The court can’t seem to decide whether or not the abortion right is “fundamental” (some decisions say it is, others don’t), or what the constitutional foundation ought to be (it has shifted over time), or which legal test should be used to measure state abortion laws (the test has changed many times).

Roe v. Wade is the very definition of shifting sands, and certainly not the rock its defenders portray it to be.

IN THE COURTS NOW

Overturning precedent usually happens over time. A prior decision is questioned, distinguished and weakened before ultimately being overturned.

An argument can be made that, in the case of Roe, the process is well underway.

There are more than a dozen state abortion law cases pending in federal courts. One or more could eventually make it to the Supreme Court for review. Each is a challenge to the patchwork of decisions that we call Roe.

The key element, Bopp reminds us, is a “willing court.”

Cases under review involve prohibitions on second-trimester dismemberment abortions and abortions based on sex or race. They involve health and safety mandates, like requiring abortionists to have hospital admitting privileges, to perform an ultrasound, or to provide an 18-hour waiting period. Other cases impose limitations on the taxpayer funding of abortions under state Medicaid programs.

Another important pro-life measure that could find its way to the Supreme Court is the prohibition of abortion after an unborn child can feel pain, at around 20 weeks’ gestation. Like the dismemberment ban and partial-birth abortion ban before it, this law exposes the brutality of abortion and moves the public to greater respect for life.

CONCLUSION

Will the Supreme Court be able to correct the anti-democratic, anti-constitutional Roe v.
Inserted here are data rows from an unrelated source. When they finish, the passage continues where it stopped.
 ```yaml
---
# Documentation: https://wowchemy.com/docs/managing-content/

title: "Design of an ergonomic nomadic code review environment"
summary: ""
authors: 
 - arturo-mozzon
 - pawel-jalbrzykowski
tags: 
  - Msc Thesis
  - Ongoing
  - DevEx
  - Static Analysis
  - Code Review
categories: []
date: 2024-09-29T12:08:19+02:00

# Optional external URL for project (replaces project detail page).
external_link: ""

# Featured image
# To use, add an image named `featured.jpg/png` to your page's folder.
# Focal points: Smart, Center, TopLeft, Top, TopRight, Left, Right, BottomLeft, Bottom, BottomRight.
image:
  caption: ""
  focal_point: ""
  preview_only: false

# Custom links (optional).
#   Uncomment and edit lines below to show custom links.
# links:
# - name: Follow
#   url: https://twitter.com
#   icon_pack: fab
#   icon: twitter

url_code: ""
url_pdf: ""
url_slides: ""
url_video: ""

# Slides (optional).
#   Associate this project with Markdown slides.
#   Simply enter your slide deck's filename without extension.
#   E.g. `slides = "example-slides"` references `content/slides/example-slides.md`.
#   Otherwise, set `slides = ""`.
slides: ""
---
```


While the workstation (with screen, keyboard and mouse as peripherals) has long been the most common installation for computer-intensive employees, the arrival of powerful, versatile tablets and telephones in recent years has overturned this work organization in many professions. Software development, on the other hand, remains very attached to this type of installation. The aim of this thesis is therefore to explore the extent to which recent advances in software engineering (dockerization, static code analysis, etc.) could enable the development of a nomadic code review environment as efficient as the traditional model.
Wade? We have reason to be cautiously optimistic that it will; if not now, then soon.

It is important to remember that overruling Roe will not make abortion illegal. Only a few state abortion restrictions would come back into effect immediately.

Steve Aden, general counsel for Americans United for Life, predicts that after Roe, abortion will remain mostly legal in a third of the states, mostly illegal in another third, and will be the subject of intense debate in the rest. That would be tremendous progress, and a great framework to build on.

Forty-five years is a long time. But Americans can have real hope that, in our lifetime, we will once again have a real voice, and a vote, on abortion. ©2018 Cathy Ruse

 

Cathy Ruse is an attorney and senior legal fellow at the Washington, D.C.-based Family Research Council.